(Written for the inaugural edition of the Diversity in Science blog carnival, with big thanks to DNLee for launching it.)
Back in the spring and autumn of 1992, I was a chemistry graduate student starting to believe that I might actually get enough of my experiments to work to get my Ph.D. As such, I did what senior graduate students in my department were supposed to do: I began preparing myself to interview with employers who came to my campus (an assortment of industry companies and national labs), and I made regular visits to my department’s large job announcement binder (familiarly referred to as “The Book of Job”).
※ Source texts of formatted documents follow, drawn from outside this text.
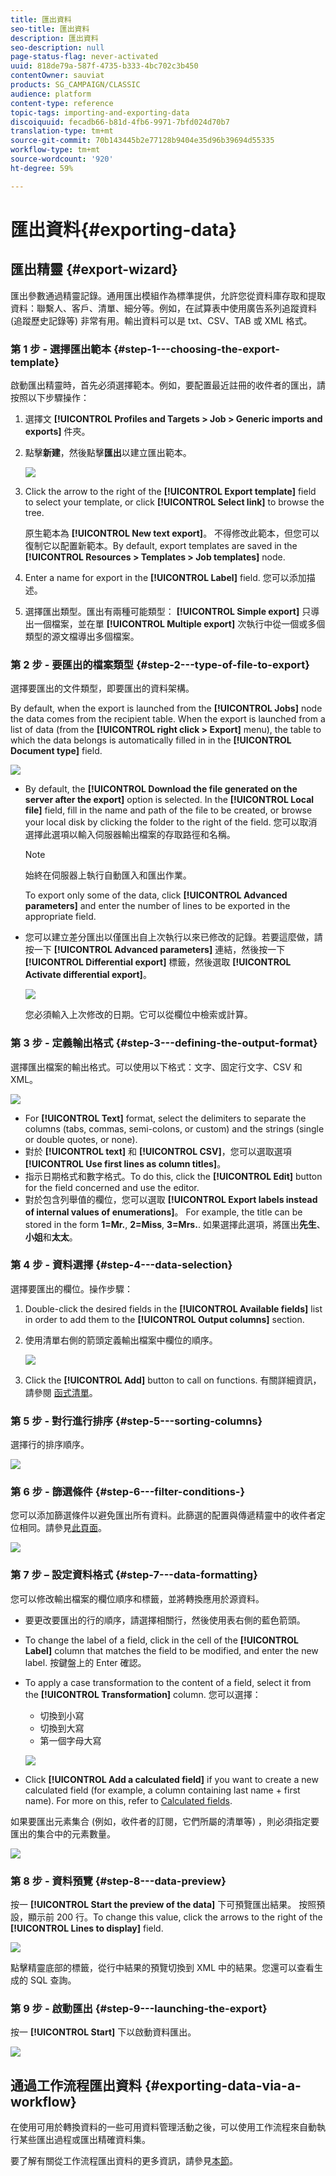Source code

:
 ```yaml
---
title: 匯出資料
seo-title: 匯出資料
description: 匯出資料
seo-description: null
page-status-flag: never-activated
uuid: 818de79a-587f-4735-b333-4bc702c3b450
contentOwner: sauviat
products: SG_CAMPAIGN/CLASSIC
audience: platform
content-type: reference
topic-tags: importing-and-exporting-data
discoiquuid: fecadb66-b81d-4fb6-9971-7bfd024d70b7
translation-type: tm+mt
source-git-commit: 70b143445b2e77128b9404e35d96b39694d55335
workflow-type: tm+mt
source-wordcount: '920'
ht-degree: 59%

---
```



# 匯出資料{#exporting-data}

## 匯出精靈 {#export-wizard}

匯出參數通過精靈記錄。通用匯出模組作為標準提供，允許您從資料庫存取和提取資料：聯繫人、客戶、清單、細分等。例如，在試算表中使用廣告系列追蹤資料 (追蹤歷史記錄等) 非常有用。輸出資料可以是 txt、CSV、TAB 或 XML 格式。

### 第 1 步 - 選擇匯出範本 {#step-1---choosing-the-export-template}

啟動匯出精靈時，首先必須選擇範本。例如，要配置最近註冊的收件者的匯出，請按照以下步驟操作：

1. 選擇文 **[!UICONTROL Profiles and Targets > Job > Generic imports and exports]** 件夾。
1. 點擊&#x200B;**新建**，然後點擊&#x200B;**匯出**&#x200B;以建立匯出範本。

   ![](assets/s_ncs_user_export_wizard01.png)

1. Click the arrow to the right of the **[!UICONTROL Export template]** field to select your template, or click **[!UICONTROL Select link]** to browse the tree.

   原生範本為 **[!UICONTROL New text export]**。 不得修改此範本，但您可以復制它以配置新範本。By default, export templates are saved in the **[!UICONTROL Resources > Templates > Job templates]** node.

1. Enter a name for export in the **[!UICONTROL Label]** field. 您可以添加描述。
1. 選擇匯出類型。匯出有兩種可能類型： **[!UICONTROL Simple export]** 只導出一個檔案，並在單 **[!UICONTROL Multiple export]** 次執行中從一個或多個類型的源文檔導出多個檔案。

### 第 2 步 - 要匯出的檔案類型 {#step-2---type-of-file-to-export}

選擇要匯出的文件類型，即要匯出的資料架構。

By default, when the export is launched from the **[!UICONTROL Jobs]** node the data comes from the recipient table. When the export is launched from a list of data (from the **[!UICONTROL right click > Export]** menu), the table to which the data belongs is automatically filled in in the **[!UICONTROL Document type]** field.

![](assets/s_ncs_user_export_wizard02.png)

* By default, the **[!UICONTROL Download the file generated on the server after the export]** option is selected. In the **[!UICONTROL Local file]** field, fill in the name and path of the file to be created, or browse your local disk by clicking the folder to the right of the field. 您可以取消選擇此選項以輸入伺服器輸出檔案的存取路徑和名稱。

   >[!NOTE]
   >
   >始終在伺服器上執行自動匯入和匯出作業。
   >
   >To export only some of the data, click **[!UICONTROL Advanced parameters]** and enter the number of lines to be exported in the appropriate field.

* 您可以建立差分匯出以僅匯出自上次執行以來已修改的記錄。若要這麼做，請按一下 **[!UICONTROL Advanced parameters]** 連結，然後按一下 **[!UICONTROL Differential export]** 標籤，然後選取 **[!UICONTROL Activate differential export]**。

   ![](assets/s_ncs_user_export_wizard02_b.png)

   您必須輸入上次修改的日期。它可以從欄位中檢索或計算。

### 第 3 步 - 定義輸出格式 {#step-3---defining-the-output-format}

選擇匯出檔案的輸出格式。可以使用以下格式：文字、固定行文字、CSV 和 XML。

![](assets/s_ncs_user_export_wizard03.png)

* For **[!UICONTROL Text]** format, select the delimiters to separate the columns (tabs, commas, semi-colons, or custom) and the strings (single or double quotes, or none).
* 對於 **[!UICONTROL text]** 和 **[!UICONTROL CSV]**，您可以選取選項 **[!UICONTROL Use first lines as column titles]**。
* 指示日期格式和數字格式。To do this, click the **[!UICONTROL Edit]** button for the field concerned and use the editor.
* 對於包含列舉值的欄位，您可以選取 **[!UICONTROL Export labels instead of internal values of enumerations]**。 For example, the title can be stored in the form **1=Mr.**, **2=Miss**, **3=Mrs.**. 如果選擇此選項，將匯出&#x200B;**先生**、**小姐**&#x200B;和&#x200B;**太太**。

### 第 4 步 - 資料選擇 {#step-4---data-selection}

選擇要匯出的欄位。操作步驟：

1. Double-click the desired fields in the **[!UICONTROL Available fields]** list in order to add them to the **[!UICONTROL Output columns]** section.
1. 使用清單右側的箭頭定義輸出檔案中欄位的順序。

   ![](assets/s_ncs_user_export_wizard04.png)

1. Click the **[!UICONTROL Add]** button to call on functions. 有關詳細資訊，請參閱 [函式清單](../../platform/using/defining-filter-conditions.md#list-of-functions)。

### 第 5 步 - 對行進行排序 {#step-5---sorting-columns}

選擇行的排序順序。

![](assets/s_ncs_user_export_wizard05.png)

### 第 6 步 - 篩選條件 {#step-6---filter-conditions-}

您可以添加篩選條件以避免匯出所有資料。此篩選的配置與傳遞精靈中的收件者定位相同。請參見[此頁面](../../delivery/using/steps-defining-the-target-population.md)。

![](assets/s_ncs_user_export_wizard05_b.png)

### 第 7 步 – 設定資料格式 {#step-7---data-formatting}

您可以修改輸出檔案的欄位順序和標籤，並將轉換應用於源資料。

* 要更改要匯出的行的順序，請選擇相關行，然後使用表右側的藍色箭頭。
* To change the label of a field, click in the cell of the **[!UICONTROL Label]** column that matches the field to be modified, and enter the new label. 按鍵盤上的 Enter 確認。
* To apply a case transformation to the content of a field, select it from the **[!UICONTROL Transformation]** column. 您可以選擇：

   * 切換到小寫
   * 切換到大寫
   * 第一個字母大寫

   ![](assets/s_ncs_user_export_wizard06.png)

* Click **[!UICONTROL Add a calculated field]** if you want to create a new calculated field (for example, a column containing last name + first name). For more on this, refer to [Calculated fields](../../platform/using/importing-data.md#calculated-fields).

如果要匯出元素集合 (例如，收件者的訂閱，它們所屬的清單等) ，則必須指定要匯出的集合中的元素數量。

![](assets/s_ncs_user_export_wizard06_c.png)

### 第 8 步 - 資料預覽 {#step-8---data-preview}

按一 **[!UICONTROL Start the preview of the data]** 下可預覽匯出結果。 按照預設，顯示前 200 行。To change this value, click the arrows to the right of the **[!UICONTROL Lines to display]** field.

![](assets/s_ncs_user_export_wizard07.png)

點擊精靈底部的標籤，從行中結果的預覽切換到 XML 中的結果。您還可以查看生成的 SQL 查詢。

### 第 9 步 - 啟動匯出 {#step-9---launching-the-export}

按一 **[!UICONTROL Start]** 下以啟動資料匯出。

![](assets/s_ncs_user_export_wizard08.png)

## 通過工作流程匯出資料 {#exporting-data-via-a-workflow}

在使用可用於轉換資料的一些可用資料管理活動之後，可以使用工作流程來自動執行某些匯出過程或匯出精確資料集。

要了解有關從工作流程匯出資料的更多資訊，請參見[本節](../../workflow/using/how-to-use-workflow-data.md)。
What optimism my successes in the lab giveth, the daunting terrain laid out in “The Book of Job” taketh away. It wasn’t just the announcements of postdoctoral positions (which, I had been told, were how one was supposed to develop research experience in an area distinct from the one that was the focus of the doctoral research) that listed as prerequisites 3 or more years of research experience in that very area. The very exercise of trying to imagine myself meeting the needs of an academic department looking for a certain kind of researcher was … really hard. It sounded like they were all looking for researchers significantly more powerful than I felt myself to be at that point, and I wasn’t sure if it was realistic to expect that I could develop those powers.
I was having a crisis of faith, but I was trying to keep it under wraps because I was pretty sure that having that crisis was a sign that my skills and potential as a chemist were lacking.